Institute for Cell and Molecular Biosciences, Newcastle University Medical School, Newcastle upon Tyne, United Kingdom.
PLoS Genet. 2011 Apr;7(4):e1001362. doi: 10.1371/journal.pgen.1001362. Epub 2011 Apr 7.
To better understand telomere biology in budding yeast, we have performed systematic suppressor/enhancer analyses on yeast strains containing a point mutation in the essential telomere capping gene CDC13 (cdc13-1) or containing a null mutation in the DNA damage response and telomere capping gene YKU70 (yku70Δ). We performed Quantitative Fitness Analysis (QFA) on thousands of yeast strains containing mutations affecting telomere-capping proteins in combination with a library of systematic gene deletion mutations. To perform QFA, we typically inoculate 384 separate cultures onto solid agar plates and monitor growth of each culture by photography over time. The data are fitted to a logistic population growth model; and growth parameters, such as maximum growth rate and maximum doubling potential, are deduced. QFA reveals that as many as 5% of systematic gene deletions, affecting numerous functional classes, strongly interact with telomere capping defects. We show that, while Cdc13 and Yku70 perform complementary roles in telomere capping, their genetic interaction profiles differ significantly. At least 19 different classes of functionally or physically related proteins can be identified as interacting with cdc13-1, yku70Δ, or both. Each specific genetic interaction informs the roles of individual gene products in telomere biology. One striking example is with genes of the nonsense-mediated RNA decay (NMD) pathway which, when disabled, suppress the conditional cdc13-1 mutation but enhance the null yku70Δ mutation. We show that the suppressing/enhancing role of the NMD pathway at uncapped telomeres is mediated through the levels of Stn1, an essential telomere capping protein, which interacts with Cdc13 and recruitment of telomerase to telomeres. We show that increased Stn1 levels affect growth of cells with telomere capping defects due to cdc13-1 and yku70Δ. QFA is a sensitive, high-throughput method that will also be useful to understand other aspects of microbial cell biology.

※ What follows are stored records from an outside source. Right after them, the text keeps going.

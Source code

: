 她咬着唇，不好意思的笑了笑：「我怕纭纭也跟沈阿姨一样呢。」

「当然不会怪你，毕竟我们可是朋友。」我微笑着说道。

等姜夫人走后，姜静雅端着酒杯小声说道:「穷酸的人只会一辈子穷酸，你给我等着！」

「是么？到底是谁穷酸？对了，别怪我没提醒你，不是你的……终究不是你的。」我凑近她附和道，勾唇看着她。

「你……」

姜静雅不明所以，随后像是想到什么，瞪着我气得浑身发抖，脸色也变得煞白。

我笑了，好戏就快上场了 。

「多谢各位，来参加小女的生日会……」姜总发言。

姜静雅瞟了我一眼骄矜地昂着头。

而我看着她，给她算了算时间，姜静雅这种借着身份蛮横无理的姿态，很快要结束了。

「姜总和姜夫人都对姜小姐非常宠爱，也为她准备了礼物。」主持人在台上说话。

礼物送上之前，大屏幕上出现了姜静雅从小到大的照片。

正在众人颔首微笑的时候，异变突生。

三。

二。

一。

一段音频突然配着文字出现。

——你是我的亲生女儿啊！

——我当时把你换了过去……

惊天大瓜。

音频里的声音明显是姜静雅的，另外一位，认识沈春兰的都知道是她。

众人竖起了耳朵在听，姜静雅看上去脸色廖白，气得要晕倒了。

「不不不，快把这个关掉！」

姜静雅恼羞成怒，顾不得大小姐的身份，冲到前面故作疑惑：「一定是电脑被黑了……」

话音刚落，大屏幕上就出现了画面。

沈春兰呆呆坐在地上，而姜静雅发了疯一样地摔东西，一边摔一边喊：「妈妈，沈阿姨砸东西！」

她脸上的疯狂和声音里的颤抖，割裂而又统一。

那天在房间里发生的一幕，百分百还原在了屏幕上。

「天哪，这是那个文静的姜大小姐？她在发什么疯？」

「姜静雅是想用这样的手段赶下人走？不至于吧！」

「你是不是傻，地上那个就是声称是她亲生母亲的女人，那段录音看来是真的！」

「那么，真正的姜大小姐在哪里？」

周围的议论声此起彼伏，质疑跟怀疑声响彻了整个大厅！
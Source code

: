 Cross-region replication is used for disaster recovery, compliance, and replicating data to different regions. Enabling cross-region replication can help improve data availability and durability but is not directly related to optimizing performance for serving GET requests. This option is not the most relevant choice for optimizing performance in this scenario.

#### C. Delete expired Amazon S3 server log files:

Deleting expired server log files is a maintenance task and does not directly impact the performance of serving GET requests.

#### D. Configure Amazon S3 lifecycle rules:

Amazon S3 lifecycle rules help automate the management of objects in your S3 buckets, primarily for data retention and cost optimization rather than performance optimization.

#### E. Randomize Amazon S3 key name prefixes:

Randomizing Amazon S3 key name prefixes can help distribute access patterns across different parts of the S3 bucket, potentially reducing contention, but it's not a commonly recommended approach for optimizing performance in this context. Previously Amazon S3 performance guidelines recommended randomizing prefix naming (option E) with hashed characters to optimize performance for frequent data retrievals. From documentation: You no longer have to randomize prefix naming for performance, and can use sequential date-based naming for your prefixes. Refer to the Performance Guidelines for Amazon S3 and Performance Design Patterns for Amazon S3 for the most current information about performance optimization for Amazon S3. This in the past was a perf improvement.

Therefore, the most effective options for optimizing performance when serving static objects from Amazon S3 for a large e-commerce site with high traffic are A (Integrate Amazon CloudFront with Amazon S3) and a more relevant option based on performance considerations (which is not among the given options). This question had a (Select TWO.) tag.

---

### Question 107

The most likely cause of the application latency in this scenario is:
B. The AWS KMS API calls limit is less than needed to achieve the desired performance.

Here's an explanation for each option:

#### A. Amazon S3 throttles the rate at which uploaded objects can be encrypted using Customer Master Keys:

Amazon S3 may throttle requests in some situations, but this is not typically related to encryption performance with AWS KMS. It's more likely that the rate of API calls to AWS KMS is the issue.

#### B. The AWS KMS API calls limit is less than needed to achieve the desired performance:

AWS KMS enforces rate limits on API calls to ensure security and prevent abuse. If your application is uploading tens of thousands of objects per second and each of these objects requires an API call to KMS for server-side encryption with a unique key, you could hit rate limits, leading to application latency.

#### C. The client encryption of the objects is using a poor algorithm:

为了更好地了解芽殖酵母中的端粒生物学,我们对含有必需端粒封端基因 CDC13(cdc13-1)点突变的酵母菌株或含有 DNA 损伤反应和端粒封端基因 YKU70(yku70Δ)缺失突变的酵母菌株进行了系统的抑制子/增强子分析。我们在数千个含有影响端粒封端蛋白的突变的酵母菌株中进行了定量适应性分析(QFA),同时还进行了系统基因缺失突变的文库。为了进行 QFA,我们通常将 384 个单独的培养物接种到固体琼脂平板上,并通过随时间拍摄照片来监测每个培养物的生长情况。数据拟合到逻辑人口增长模型中;并推导出最大生长率和最大倍增潜力等生长参数。QFA 表明,多达 5%的系统基因缺失,影响众多功能类别,与端粒封端缺陷强烈相互作用。我们表明,虽然 Cdc13 和 Yku70 在端粒封端中发挥互补作用,但它们的遗传相互作用谱有很大的不同。至少可以确定 19 种不同功能或物理相关的蛋白质类作为与 cdc13-1、yku70Δ 或两者都相互作用的蛋白。每个特定的遗传相互作用都说明了单个基因产物在端粒生物学中的作用。一个引人注目的例子是与无意义介导的 RNA 降解(NMD)途径的基因,当该途径失活时,它会抑制条件性 cdc13-1 突变,但增强了无效的 yku70Δ 突变。我们表明,NMD 途径在无端粒的端粒上的抑制/增强作用是通过必需的端粒封端蛋白 Stn1 的水平介导的,Stn1 与 Cdc13 相互作用,并招募端粒酶到端粒。我们表明,Stn1 水平的增加会影响因 cdc13-1 和 yku70Δ 而导致端粒封端缺陷的细胞的生长。QFA 是一种敏感的高通量方法,也将有助于理解其他微生物细胞生物学方面。